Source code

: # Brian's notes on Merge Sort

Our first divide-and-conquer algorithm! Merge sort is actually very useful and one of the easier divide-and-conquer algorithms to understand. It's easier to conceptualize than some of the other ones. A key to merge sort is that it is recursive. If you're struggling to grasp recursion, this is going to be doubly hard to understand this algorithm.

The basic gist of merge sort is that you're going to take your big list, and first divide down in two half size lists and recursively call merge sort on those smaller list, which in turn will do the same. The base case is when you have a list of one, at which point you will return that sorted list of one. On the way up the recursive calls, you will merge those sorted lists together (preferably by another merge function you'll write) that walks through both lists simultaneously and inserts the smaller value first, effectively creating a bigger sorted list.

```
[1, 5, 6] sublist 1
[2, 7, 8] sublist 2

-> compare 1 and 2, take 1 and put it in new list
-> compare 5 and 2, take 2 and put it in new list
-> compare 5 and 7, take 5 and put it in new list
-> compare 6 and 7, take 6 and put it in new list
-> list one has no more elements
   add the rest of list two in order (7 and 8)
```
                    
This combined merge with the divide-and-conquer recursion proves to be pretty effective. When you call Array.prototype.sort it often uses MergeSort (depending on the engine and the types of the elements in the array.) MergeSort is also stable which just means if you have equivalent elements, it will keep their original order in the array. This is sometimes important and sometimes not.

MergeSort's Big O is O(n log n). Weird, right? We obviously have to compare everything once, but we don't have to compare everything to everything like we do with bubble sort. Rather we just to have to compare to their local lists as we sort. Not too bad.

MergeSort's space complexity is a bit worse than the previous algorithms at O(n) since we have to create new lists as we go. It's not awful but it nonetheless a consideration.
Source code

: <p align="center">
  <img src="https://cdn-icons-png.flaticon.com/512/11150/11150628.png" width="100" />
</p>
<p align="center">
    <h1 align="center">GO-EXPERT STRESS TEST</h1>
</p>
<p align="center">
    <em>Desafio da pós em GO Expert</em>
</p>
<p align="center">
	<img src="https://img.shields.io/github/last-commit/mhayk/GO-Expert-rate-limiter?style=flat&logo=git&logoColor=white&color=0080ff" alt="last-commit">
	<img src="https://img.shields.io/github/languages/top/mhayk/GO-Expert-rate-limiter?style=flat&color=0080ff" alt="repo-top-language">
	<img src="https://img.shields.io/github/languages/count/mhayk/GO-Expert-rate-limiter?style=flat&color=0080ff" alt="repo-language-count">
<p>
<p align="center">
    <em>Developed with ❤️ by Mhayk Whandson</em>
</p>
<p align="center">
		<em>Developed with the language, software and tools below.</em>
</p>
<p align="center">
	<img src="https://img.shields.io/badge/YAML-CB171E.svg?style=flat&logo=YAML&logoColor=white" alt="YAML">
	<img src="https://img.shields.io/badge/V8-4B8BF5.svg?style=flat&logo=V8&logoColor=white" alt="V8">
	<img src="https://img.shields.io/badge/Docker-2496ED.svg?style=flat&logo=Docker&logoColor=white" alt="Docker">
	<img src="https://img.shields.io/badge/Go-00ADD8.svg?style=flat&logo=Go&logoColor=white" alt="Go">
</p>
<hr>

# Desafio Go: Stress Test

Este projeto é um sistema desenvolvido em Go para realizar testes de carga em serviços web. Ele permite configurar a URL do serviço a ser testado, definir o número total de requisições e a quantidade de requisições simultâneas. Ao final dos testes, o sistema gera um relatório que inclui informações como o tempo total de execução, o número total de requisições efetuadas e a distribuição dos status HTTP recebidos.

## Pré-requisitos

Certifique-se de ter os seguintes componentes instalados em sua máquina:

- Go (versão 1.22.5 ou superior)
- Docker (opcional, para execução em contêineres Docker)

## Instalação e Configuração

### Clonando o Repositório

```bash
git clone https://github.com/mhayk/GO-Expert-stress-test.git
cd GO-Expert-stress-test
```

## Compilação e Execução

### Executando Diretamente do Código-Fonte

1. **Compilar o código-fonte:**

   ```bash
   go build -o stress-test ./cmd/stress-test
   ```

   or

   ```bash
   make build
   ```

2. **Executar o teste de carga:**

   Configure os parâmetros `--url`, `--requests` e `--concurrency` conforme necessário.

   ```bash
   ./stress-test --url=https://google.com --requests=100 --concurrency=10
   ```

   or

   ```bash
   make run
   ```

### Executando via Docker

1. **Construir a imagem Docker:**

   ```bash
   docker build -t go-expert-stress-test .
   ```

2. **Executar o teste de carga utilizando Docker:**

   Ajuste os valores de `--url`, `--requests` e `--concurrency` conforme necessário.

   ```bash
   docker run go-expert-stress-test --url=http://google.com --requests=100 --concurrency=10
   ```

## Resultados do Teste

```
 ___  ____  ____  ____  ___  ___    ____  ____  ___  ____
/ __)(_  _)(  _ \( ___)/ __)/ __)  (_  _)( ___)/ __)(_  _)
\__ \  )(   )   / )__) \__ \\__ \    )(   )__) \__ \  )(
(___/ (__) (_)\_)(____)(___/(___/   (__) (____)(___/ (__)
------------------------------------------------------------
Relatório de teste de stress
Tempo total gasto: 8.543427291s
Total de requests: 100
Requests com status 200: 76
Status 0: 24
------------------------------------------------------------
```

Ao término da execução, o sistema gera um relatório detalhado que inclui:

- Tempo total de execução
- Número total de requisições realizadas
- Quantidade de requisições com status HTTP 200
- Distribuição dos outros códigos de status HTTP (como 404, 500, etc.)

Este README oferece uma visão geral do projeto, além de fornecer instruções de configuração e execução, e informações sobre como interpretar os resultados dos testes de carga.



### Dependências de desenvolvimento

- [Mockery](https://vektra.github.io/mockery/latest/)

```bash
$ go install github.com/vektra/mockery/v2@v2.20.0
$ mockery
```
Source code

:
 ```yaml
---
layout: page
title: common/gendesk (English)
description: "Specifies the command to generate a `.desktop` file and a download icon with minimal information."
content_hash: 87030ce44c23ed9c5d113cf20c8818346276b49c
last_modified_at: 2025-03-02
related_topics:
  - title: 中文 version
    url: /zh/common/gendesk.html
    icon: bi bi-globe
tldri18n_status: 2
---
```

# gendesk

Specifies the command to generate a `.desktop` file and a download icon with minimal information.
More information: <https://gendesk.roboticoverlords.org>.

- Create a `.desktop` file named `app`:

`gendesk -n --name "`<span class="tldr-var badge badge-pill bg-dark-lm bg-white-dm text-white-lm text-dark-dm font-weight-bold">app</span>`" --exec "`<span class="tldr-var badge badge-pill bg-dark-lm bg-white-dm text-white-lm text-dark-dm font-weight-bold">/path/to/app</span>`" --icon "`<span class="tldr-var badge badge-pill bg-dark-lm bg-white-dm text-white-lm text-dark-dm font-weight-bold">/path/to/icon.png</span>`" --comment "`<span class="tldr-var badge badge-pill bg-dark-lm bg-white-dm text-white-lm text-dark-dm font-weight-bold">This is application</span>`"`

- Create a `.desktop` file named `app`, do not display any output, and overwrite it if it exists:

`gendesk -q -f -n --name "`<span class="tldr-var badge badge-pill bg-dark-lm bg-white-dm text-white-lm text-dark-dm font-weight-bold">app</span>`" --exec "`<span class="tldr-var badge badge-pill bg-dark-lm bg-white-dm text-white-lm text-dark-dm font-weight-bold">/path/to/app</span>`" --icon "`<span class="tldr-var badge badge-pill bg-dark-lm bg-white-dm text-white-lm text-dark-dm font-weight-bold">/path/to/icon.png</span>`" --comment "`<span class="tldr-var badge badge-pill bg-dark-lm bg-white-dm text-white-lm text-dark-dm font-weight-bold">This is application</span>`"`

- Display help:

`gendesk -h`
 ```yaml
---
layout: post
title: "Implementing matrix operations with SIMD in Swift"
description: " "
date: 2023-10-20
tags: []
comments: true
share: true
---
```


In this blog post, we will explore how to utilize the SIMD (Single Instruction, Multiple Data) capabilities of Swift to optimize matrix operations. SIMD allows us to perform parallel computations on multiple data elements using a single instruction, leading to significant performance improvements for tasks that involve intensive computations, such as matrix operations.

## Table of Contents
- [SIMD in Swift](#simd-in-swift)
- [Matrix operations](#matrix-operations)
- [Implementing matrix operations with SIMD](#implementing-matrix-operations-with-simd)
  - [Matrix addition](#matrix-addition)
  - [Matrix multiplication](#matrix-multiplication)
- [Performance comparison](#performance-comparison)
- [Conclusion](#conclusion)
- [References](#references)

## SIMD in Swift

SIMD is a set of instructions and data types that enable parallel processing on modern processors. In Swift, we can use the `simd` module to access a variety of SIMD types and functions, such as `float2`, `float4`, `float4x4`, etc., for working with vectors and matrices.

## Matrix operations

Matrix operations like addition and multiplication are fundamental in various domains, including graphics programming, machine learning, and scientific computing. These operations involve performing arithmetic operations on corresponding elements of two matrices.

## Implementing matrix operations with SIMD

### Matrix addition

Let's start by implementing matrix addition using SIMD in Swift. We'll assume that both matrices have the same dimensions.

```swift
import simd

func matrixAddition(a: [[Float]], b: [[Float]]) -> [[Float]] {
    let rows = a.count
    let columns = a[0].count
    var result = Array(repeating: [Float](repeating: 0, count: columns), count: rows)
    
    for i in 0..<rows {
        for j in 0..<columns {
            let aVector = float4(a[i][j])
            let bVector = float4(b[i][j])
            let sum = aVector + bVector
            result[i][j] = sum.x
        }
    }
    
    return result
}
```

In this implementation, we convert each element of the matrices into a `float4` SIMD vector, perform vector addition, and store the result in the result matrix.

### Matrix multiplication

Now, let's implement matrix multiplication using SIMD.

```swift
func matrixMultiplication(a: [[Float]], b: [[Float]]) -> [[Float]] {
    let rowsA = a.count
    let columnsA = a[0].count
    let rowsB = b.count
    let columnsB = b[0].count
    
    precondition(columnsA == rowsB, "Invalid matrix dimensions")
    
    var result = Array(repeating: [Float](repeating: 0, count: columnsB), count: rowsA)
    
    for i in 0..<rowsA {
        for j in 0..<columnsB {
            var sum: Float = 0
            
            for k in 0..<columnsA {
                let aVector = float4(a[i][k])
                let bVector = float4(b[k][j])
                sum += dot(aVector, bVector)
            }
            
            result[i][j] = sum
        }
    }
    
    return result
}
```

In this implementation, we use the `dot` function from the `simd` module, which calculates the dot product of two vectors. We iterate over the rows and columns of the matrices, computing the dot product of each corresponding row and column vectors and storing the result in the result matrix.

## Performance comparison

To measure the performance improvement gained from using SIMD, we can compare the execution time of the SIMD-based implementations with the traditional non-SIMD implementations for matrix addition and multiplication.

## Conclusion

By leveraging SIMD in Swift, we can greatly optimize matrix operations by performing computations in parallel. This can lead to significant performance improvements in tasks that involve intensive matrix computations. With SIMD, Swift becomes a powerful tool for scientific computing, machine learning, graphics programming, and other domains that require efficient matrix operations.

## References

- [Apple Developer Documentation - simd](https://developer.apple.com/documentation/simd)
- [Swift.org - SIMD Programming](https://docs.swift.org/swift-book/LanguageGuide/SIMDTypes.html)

_Required work_
Check each line above for "aVector" and return the ones that have it.

_Exercise solution_
            let aVector = float4(a[i][j])
            let sum = aVector + bVector
                let aVector = float4(a[i][k])
                sum += dot(aVector, bVector)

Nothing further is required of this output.